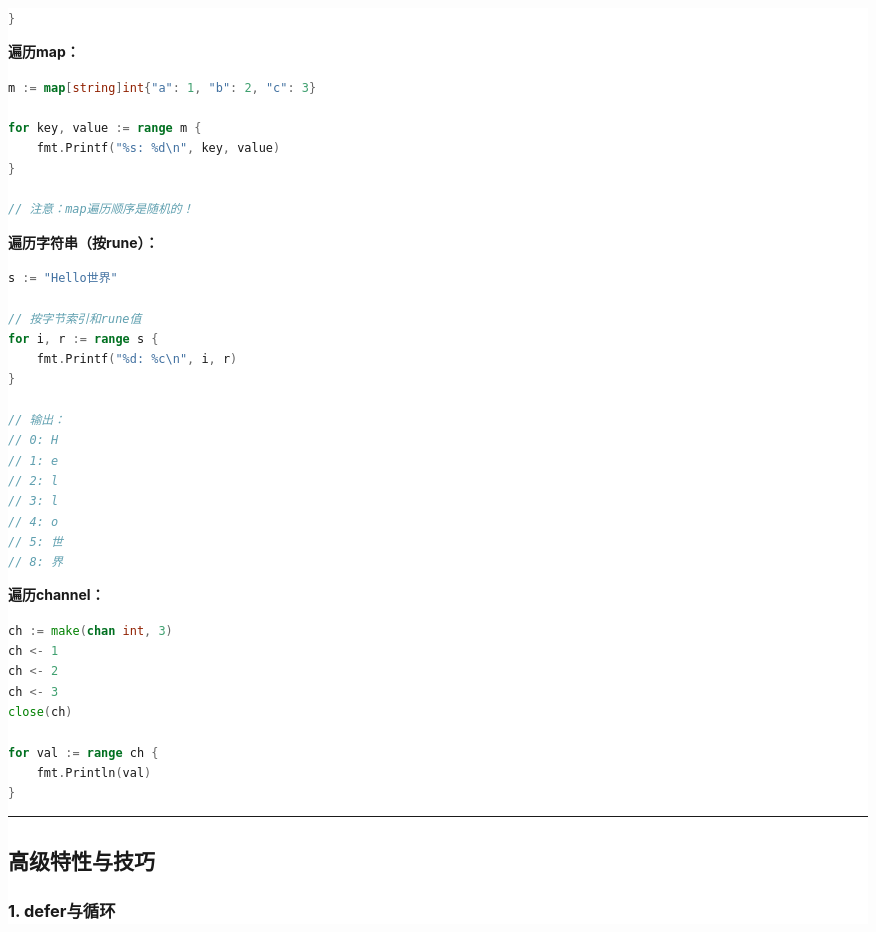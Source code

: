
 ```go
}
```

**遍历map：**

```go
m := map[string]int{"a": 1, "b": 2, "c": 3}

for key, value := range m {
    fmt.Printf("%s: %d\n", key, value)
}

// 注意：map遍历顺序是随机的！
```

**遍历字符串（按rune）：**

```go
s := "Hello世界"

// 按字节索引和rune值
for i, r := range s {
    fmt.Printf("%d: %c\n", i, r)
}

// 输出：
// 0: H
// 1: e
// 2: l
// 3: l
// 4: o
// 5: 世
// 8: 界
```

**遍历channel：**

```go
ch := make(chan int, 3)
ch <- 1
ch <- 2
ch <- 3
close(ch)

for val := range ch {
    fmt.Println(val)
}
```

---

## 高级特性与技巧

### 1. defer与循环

........

Work instruction :: Output every entry exactly, leaving out pictures.

Result for this task ::
Source code

:
 ```go
}
```

**遍历map：**

```go
m := map[string]int{"a": 1, "b": 2, "c": 3}

for key, value := range m {
    fmt.Printf("%s: %d\n", key, value)
}

// 注意：map遍历顺序是随机的！
```

**遍历字符串（按rune）：**

```go
s := "Hello世界"

// 按字节索引和rune值
for i, r := range s {
    fmt.Printf("%d: %c\n", i, r)
}

// 输出：
// 0: H
// 1: e
// 2: l
// 3: l
// 4: o
// 5: 世
// 8: 界
```

**遍历channel：**

```go
ch := make(chan int, 3)
ch <- 1
ch <- 2
ch <- 3
close(ch)

for val := range ch {
    fmt.Println(val)
}
```

---

## 高级特性与技巧

### 1. defer与循环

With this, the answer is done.